THE TASK:
What is needed is an exact copy of all the records below.

-------------------------

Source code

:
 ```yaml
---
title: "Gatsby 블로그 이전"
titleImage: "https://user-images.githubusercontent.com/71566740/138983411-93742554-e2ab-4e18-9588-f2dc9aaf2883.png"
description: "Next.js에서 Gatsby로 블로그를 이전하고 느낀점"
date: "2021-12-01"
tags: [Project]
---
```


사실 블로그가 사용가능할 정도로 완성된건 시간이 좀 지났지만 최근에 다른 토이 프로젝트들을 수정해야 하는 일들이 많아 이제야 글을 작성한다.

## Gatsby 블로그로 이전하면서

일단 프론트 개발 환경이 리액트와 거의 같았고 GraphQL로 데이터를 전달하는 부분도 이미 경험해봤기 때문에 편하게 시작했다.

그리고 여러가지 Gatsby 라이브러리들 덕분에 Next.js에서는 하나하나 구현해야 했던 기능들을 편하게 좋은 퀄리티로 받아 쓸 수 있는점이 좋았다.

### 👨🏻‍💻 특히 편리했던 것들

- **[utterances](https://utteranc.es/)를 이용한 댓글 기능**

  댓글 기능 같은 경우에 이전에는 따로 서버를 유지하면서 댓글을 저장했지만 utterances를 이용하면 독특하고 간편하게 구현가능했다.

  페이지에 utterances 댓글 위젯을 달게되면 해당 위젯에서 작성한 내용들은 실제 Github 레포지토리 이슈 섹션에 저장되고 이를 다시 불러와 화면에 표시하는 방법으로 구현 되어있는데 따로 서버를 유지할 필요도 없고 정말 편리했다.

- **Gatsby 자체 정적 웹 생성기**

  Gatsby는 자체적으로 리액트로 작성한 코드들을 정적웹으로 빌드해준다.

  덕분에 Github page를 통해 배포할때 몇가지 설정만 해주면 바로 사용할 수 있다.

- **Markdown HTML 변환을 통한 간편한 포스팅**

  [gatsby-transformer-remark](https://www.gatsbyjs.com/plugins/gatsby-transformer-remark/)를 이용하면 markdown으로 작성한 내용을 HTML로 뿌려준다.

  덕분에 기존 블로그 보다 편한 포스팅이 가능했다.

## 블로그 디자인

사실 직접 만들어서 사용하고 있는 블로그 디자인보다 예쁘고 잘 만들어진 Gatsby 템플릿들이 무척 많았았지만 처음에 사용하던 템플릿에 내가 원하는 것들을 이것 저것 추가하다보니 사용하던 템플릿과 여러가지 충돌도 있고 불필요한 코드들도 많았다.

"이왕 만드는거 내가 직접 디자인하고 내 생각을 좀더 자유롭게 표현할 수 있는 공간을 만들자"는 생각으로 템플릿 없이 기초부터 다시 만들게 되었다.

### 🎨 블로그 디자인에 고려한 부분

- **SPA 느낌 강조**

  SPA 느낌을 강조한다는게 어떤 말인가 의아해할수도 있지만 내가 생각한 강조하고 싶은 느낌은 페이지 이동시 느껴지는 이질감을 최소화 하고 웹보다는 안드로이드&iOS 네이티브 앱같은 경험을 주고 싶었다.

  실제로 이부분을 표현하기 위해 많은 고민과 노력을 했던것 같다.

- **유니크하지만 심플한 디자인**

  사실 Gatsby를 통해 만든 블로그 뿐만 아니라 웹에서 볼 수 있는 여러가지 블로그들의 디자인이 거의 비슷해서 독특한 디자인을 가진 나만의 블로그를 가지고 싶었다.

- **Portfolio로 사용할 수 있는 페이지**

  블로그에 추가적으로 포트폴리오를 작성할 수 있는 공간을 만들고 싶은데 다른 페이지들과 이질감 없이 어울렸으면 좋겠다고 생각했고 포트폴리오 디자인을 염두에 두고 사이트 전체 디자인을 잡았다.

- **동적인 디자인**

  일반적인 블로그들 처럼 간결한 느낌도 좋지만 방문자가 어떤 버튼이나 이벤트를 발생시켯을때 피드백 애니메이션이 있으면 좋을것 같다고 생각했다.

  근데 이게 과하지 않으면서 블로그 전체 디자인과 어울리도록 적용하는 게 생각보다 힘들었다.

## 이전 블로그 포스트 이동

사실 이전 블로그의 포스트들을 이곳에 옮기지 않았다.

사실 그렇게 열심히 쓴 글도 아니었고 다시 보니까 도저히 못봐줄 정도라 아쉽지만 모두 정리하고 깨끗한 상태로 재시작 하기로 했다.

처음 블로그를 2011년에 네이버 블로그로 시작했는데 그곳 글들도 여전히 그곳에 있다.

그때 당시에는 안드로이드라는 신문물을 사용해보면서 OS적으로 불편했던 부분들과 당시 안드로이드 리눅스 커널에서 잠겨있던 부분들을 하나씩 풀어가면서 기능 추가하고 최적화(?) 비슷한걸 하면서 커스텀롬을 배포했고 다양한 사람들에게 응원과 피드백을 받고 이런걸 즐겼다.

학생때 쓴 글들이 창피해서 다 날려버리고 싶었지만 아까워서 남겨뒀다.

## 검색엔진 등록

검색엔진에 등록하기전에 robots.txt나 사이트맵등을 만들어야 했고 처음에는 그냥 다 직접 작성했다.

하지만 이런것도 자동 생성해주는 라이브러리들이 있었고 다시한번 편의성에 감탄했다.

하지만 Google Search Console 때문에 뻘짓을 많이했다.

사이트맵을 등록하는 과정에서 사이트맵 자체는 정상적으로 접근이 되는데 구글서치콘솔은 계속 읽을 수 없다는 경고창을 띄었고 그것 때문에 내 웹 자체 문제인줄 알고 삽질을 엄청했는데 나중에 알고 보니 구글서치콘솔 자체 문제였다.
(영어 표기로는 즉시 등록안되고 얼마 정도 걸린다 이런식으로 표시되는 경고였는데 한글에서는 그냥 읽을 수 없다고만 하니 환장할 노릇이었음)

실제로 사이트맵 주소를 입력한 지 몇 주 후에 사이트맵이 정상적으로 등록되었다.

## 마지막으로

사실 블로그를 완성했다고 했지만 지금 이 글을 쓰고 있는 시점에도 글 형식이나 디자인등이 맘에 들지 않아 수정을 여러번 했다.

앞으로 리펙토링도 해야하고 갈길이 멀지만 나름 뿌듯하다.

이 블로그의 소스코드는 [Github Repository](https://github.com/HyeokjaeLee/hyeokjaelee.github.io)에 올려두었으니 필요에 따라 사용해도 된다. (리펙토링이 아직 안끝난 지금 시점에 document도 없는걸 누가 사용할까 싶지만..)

-------------------------

WRITTEN SOLUTION:
Source code

:
 ```yaml
---
title: "Gatsby 블로그 이전"
titleImage: "https://user-images.githubusercontent.com/71566740/138983411-93742554-e2ab-4e18-9588-f2dc9aaf2883.png"
description: "Next.js에서 Gatsby로 블로그를 이전하고 느낀점"
date: "2021-12-01"
tags: [Project]
---
```


사실 블로그가 사용가능할 정도로 완성된건 시간이 좀 지났지만 최근에 다른 토이 프로젝트들을 수정해야 하는 일들이 많아 이제야 글을 작성한다.

## Gatsby 블로그로 이전하면서

일단 프론트 개발 환경이 리액트와 거의 같았고 GraphQL로 데이터를 전달하는 부분도 이미 경험해봤기 때문에 편하게 시작했다.

그리고 여러가지 Gatsby 라이브러리들 덕분에 Next.js에서는 하나하나 구현해야 했던 기능들을 편하게 좋은 퀄리티로 받아 쓸 수 있는점이 좋았다.

### 👨🏻‍💻 특히 편리했던 것들

- **[utterances](https://utteranc.es/)를 이용한 댓글 기능**

  댓글 기능 같은 경우에 이전에는 따로 서버를 유지하면서 댓글을 저장했지만 utterances를 이용하면 독특하고 간편하게 구현가능했다.

  페이지에 utterances 댓글 위젯을 달게되면 해당 위젯에서 작성한 내용들은 실제 Github 레포지토리 이슈 섹션에 저장되고 이를 다시 불러와 화면에 표시하는 방법으로 구현 되어있는데 따로 서버를 유지할 필요도 없고 정말 편리했다.

- **Gatsby 자체 정적 웹 생성기**

  Gatsby는 자체적으로 리액트로 작성한 코드들을 정적웹으로 빌드해준다.

  덕분에 Github page를 통해 배포할때 몇가지 설정만 해주면 바로 사용할 수 있다.

- **Markdown HTML 변환을 통한 간편한 포스팅**

  [gatsby-transformer-remark](https://www.gatsbyjs.com/plugins/gatsby-transformer-remark/)를 이용하면 markdown으로 작성한 내용을 HTML로 뿌려준다.

  덕분에 기존 블로그 보다 편한 포스팅이 가능했다.

## 블로그 디자인

사실 직접 만들어서 사용하고 있는 블로그 디자인보다 예쁘고 잘 만들어진 Gatsby 템플릿들이 무척 많았았지만 처음에 사용하던 템플릿에 내가 원하는 것들을 이것 저것 추가하다보니 사용하던 템플릿과 여러가지 충돌도 있고 불필요한 코드들도 많았다.

"이왕 만드는거 내가 직접 디자인하고 내 생각을 좀더 자유롭게 표현할 수 있는 공간을 만들자"는 생각으로 템플릿 없이 기초부터 다시 만들게 되었다.

### 🎨 블로그 디자인에 고려한 부분

- **SPA 느낌 강조**

  SPA 느낌을 강조한다는게 어떤 말인가 의아해할수도 있지만 내가 생각한 강조하고 싶은 느낌은 페이지 이동시 느껴지는 이질감을 최소화 하고 웹보다는 안드로이드&iOS 네이티브 앱같은 경험을 주고 싶었다.

  실제로 이부분을 표현하기 위해 많은 고민과 노력을 했던것 같다.

- **유니크하지만 심플한 디자인**

  사실 Gatsby를 통해 만든 블로그 뿐만 아니라 웹에서 볼 수 있는 여러가지 블로그들의 디자인이 거의 비슷해서 독특한 디자인을 가진 나만의 블로그를 가지고 싶었다.

- **Portfolio로 사용할 수 있는 페이지**

  블로그에 추가적으로 포트폴리오를 작성할 수 있는 공간을 만들고 싶은데 다른 페이지들과 이질감 없이 어울렸으면 좋겠다고 생각했고 포트폴리오 디자인을 염두에 두고 사이트 전체 디자인을 잡았다.

- **동적인 디자인**

  일반적인 블로그들 처럼 간결한 느낌도 좋지만 방문자가 어떤 버튼이나 이벤트를 발생시켯을때 피드백 애니메이션이 있으면 좋을것 같다고 생각했다.

  근데 이게 과하지 않으면서 블로그 전체 디자인과 어울리도록 적용하는 게 생각보다 힘들었다.

## 이전 블로그 포스트 이동

사실 이전 블로그의 포스트들을 이곳에 옮기지 않았다.

사실 그렇게 열심히 쓴 글도 아니었고 다시 보니까 도저히 못봐줄 정도라 아쉽지만 모두 정리하고 깨끗한 상태로 재시작 하기로 했다.

처음 블로그를 2011년에 네이버 블로그로 시작했는데 그곳 글들도 여전히 그곳에 있다.

그때 당시에는 안드로이드라는 신문물을 사용해보면서 OS적으로 불편했던 부분들과 당시 안드로이드 리눅스 커널에서 잠겨있던 부분들을 하나씩 풀어가면서 기능 추가하고 최적화(?) 비슷한걸 하면서 커스텀롬을 배포했고 다양한 사람들에게 응원과 피드백을 받고 이런걸 즐겼다.

학생때 쓴 글들이 창피해서 다 날려버리고 싶었지만 아까워서 남겨뒀다.

## 검색엔진 등록

검색엔진에 등록하기전에 robots.txt나 사이트맵등을 만들어야 했고 처음에는 그냥 다 직접 작성했다.

하지만 이런것도 자동 생성해주는 라이브러리들이 있었고 다시한번 편의성에 감탄했다.

하지만 Google Search Console 때문에 뻘짓을 많이했다.

사이트맵을 등록하는 과정에서 사이트맵 자체는 정상적으로 접근이 되는데 구글서치콘솔은 계속 읽을 수 없다는 경고창을 띄었고 그것 때문에 내 웹 자체 문제인줄 알고 삽질을 엄청했는데 나중에 알고 보니 구글서치콘솔 자체 문제였다.
(영어 표기로는 즉시 등록안되고 얼마 정도 걸린다 이런식으로 표시되는 경고였는데 한글에서는 그냥 읽을 수 없다고만 하니 환장할 노릇이었음)

실제로 사이트맵 주소를 입력한 지 몇 주 후에 사이트맵이 정상적으로 등록되었다.

## 마지막으로

사실 블로그를 완성했다고 했지만 지금 이 글을 쓰고 있는 시점에도 글 형식이나 디자인등이 맘에 들지 않아 수정을 여러번 했다.

앞으로 리펙토링도 해야하고 갈길이 멀지만 나름 뿌듯하다.

이 블로그의 소스코드는 [Github Repository](https://github.com/HyeokjaeLee/hyeokjaelee.github.io)에 올려두었으니 필요에 따라 사용해도 된다. (리펙토링이 아직 안끝난 지금 시점에 document도 없는걸 누가 사용할까 싶지만..)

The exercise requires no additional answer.